A literary analysis is used in research papers to give background information on the subject you are researching. This analysis is meant to show what research has already been done on your subject and prompt questions that you will answer in your essay.
Philosopher Bernard of Chartres once said that "we are like dwarfs on the shoulders of giants, so that we can see more than they, and things at a greater distance, not by virtue of any sharpness of sight on our part, or any physical distinction, but because we are carried high and raised up by their giant size." What he meant by this passage is that since there is probably already research related to your topic, you are building upon what other researchers have discovered.
Similarly, a literary analysis covers all of the research done prior to your paper, dissertation or essay, while showing the need for further research. So, your literary analysis should be a summary and critique of older research--not an introduction to your own. This article will help you make the perfect literary analysis.
How Many Sources Do I Need?
# of Pages Required for Length of Entire Essay
# of Sources Needed
50 or more
25 (at least)
20 or less
Before writing your literary analysis, you will have to read all of the relevant materials to your topic. You can search databases like Google Scholars, JSTOR and INFOMINE for these articles. Make sure to use only peer-reviewed articles in order to assure that your sources have accurate data.
Read and Collect Quotes
Once you have a good amount of articles (see the right for page lengths and number of sources), you will have to read them through and highlight or copy-and-paste quotes from these articles that you would like to include in your text.
You will also want to write points that the article makes. Remember, citing someone does not always mean that you quoted them.
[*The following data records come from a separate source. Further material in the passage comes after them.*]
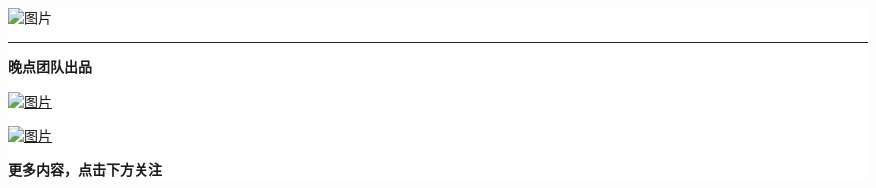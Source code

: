 ![图片](https://mmbiz.qpic.cn/mmbiz_jpg/VWpZENjIo5sJ90O99p1fXGIHhz8VhOf6b4SpwUgCbDickPgPDlFxjWqpxfyymNSINbGbYsPzbBs1WRcuIkTSXcg/640?wx_fmt=jpeg&wxfrom=5&wx_lazy=1&wx_co=1)

___

**晚点团队出品**

[![图片](https://mmbiz.qpic.cn/mmbiz_jpg/VWpZENjIo5v7UeGAJhjoUtficSNgVyib9RPtLm8yHjcibbJF89S6hyB4OZrm3SqhXE6ukN0yTMTqYJ9urlWqBAcdw/640?wx_fmt=jpeg&wxfrom=5&wx_lazy=1&wx_co=1)](http://mp.weixin.qq.com/s?__biz=MzU3Mjk1OTQ0Ng==&mid=2247490039&idx=1&sn=0a5f55f8f9232f7ec5ddb9ce188f0ea7&chksm=fcc9a64ecbbe2f58cba738ae8e15a64e04667bd483be6813b47a836e6e43c224c7047eada45e&scene=21#wechat_redirect)

[![图片](https://mmbiz.qpic.cn/mmbiz_jpg/VWpZENjIo5u1gCd5DqPODs4P1kupicuFPHpIKQmlcTx9ANXp0AIlHvxJ69vGNO35Xof28RVPEjiaydEOw3licp6iaA/640?wx_fmt=jpeg&wxfrom=5&wx_lazy=1&wx_co=1)](http://mp.weixin.qq.com/s?__biz=MzU3Mjk1OTQ0Ng==&mid=2247489616&idx=2&sn=15876cf8221611ec91912c939fd6bfa0&chksm=fcc9a7e9cbbe2effd3fcd437aa24157bd9fcb1e68115fb210de1ecb3e055424e6b4742e05b3b&scene=21#wechat_redirect)

**更多内容，点击下方关注**
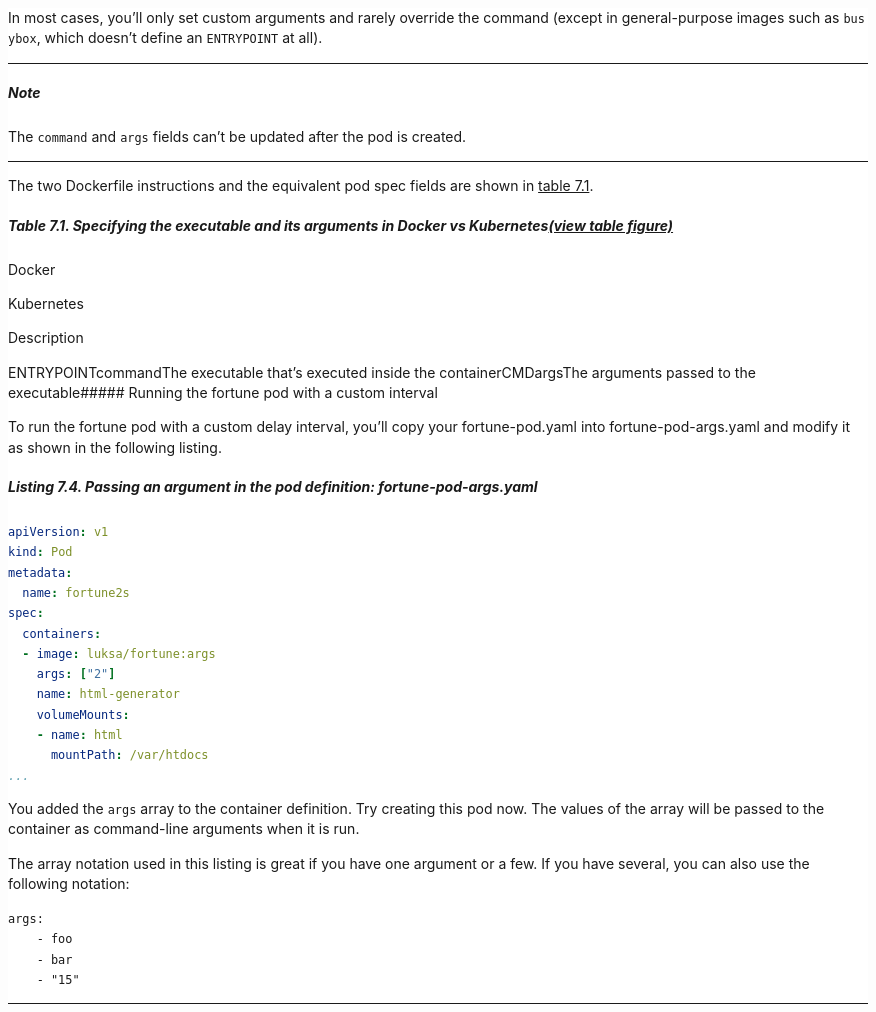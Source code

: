 In most cases, you’ll only set custom arguments and rarely override the command (except in general-purpose images such as `busybox`, which doesn’t define an `ENTRYPOINT` at all).

---

##### Note

The `command` and `args` fields can’t be updated after the pod is created.

---

The two Dockerfile instructions and the equivalent pod spec fields are shown in [table 7.1](/book/kubernetes-in-action/chapter-7/ch07table01).

##### Table 7.1. Specifying the executable and its arguments in Docker vs Kubernetes[(view table figure)](https://drek4537l1klr.cloudfront.net/luksa/HighResolutionFigures/table_7-1.png)

Docker

Kubernetes

Description

ENTRYPOINTcommandThe executable that’s executed inside the containerCMDargsThe arguments passed to the executable##### Running the fortune pod with a custom interval

To run the fortune pod with a custom delay interval, you’ll copy your fortune-pod.yaml into fortune-pod-args.yaml and modify it as shown in the following listing.

##### Listing 7.4. Passing an argument in the pod definition: fortune-pod-args.yaml

```yaml
apiVersion: v1
kind: Pod
metadata:
  name: fortune2s
spec:
  containers:
  - image: luksa/fortune:args
    args: ["2"]
    name: html-generator
    volumeMounts:
    - name: html
      mountPath: /var/htdocs
...
```

You added the `args` array to the container definition. Try creating this pod now. The values of the array will be passed to the container as command-line arguments when it is run.

The array notation used in this listing is great if you have one argument or a few. If you have several, you can also use the following notation:

```
args:
    - foo
    - bar
    - "15"
```

---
If they state something in their work that you would like to use and not quote, write down the point you like from their essay.
You may not use all of the quotes you collect, but collecting them is vital to your understanding of the topic as well as organizing your literary analysis.
I suggest collecting quotes in a word document or on index cards. While you collect quotes, try to organize them by topic. Helpful (and general) topics to use include: history, causes, effects. These are much too general to tie to a specific study, but they may be helpful if you make them more specific (i.e. the history of the vinyl record, the making of the CD, the effects of CD reissuing on vinyl record sales).
Remember to always cite your sources as you collect quotes and ideas. By placing them right next to the quote or point, you will not have to remember who wrote it later on. This will save you a ton of time, trust me.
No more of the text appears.